# need help



## 365 xpression (Jan 13, 2012)

hello my name is isaac im about to launch my tshirt printing businee and i wanted to add proworlds screen printed transfers to my customers but there is only one problem i cant get them to transfer right i have a illuma heat press and it reads in celcius ive done all the steps correctly i even ordered extra transfers cut them up and tried different methods didnt work for me hot peel and plastical i cant get it they either leave some of the image stuck to the backing or the color looks washed out need help on what to do


----------



## nwnative (May 16, 2010)

It's so frustrating when things don't go just right. I think I would call Pro World's customer service and see if they have any suggestions. You might also want to check the temp of your heat press to make sure it is reading correctly. Best Blanks has temp testing strips for a reasonable price. Good Luck


----------



## wormil (Jan 7, 2008)

I hate to ask the obvious but did you convert from Celsius to Fahrenheit correctly?

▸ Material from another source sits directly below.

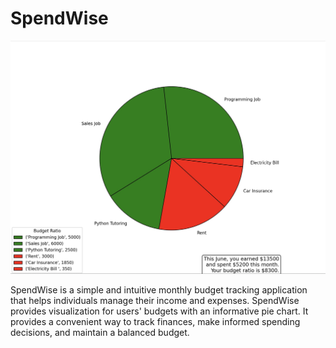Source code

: # SpendWise 
[![Cover Photo](piechart.png)](https://github.com/HabibiKang/SpendWise)

SpendWise is a simple and intuitive monthly budget tracking application that helps individuals manage their income and expenses. SpendWise provides visualization for users' budgets with an informative pie chart. It provides a convenient way to track finances, make informed spending decisions, and maintain a balanced budget.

Have transfers from other companies worked?


----------



## proworlded (Oct 3, 2006)

I would recommend that you check the temperature on the heat element for temperature variances. We have also found that many of these machines do not create enough pressure for the application of plastisol transfers. If the temperature is accurate and there is sufficient pressure there is no reason why the transfers should not adhere properly.


----------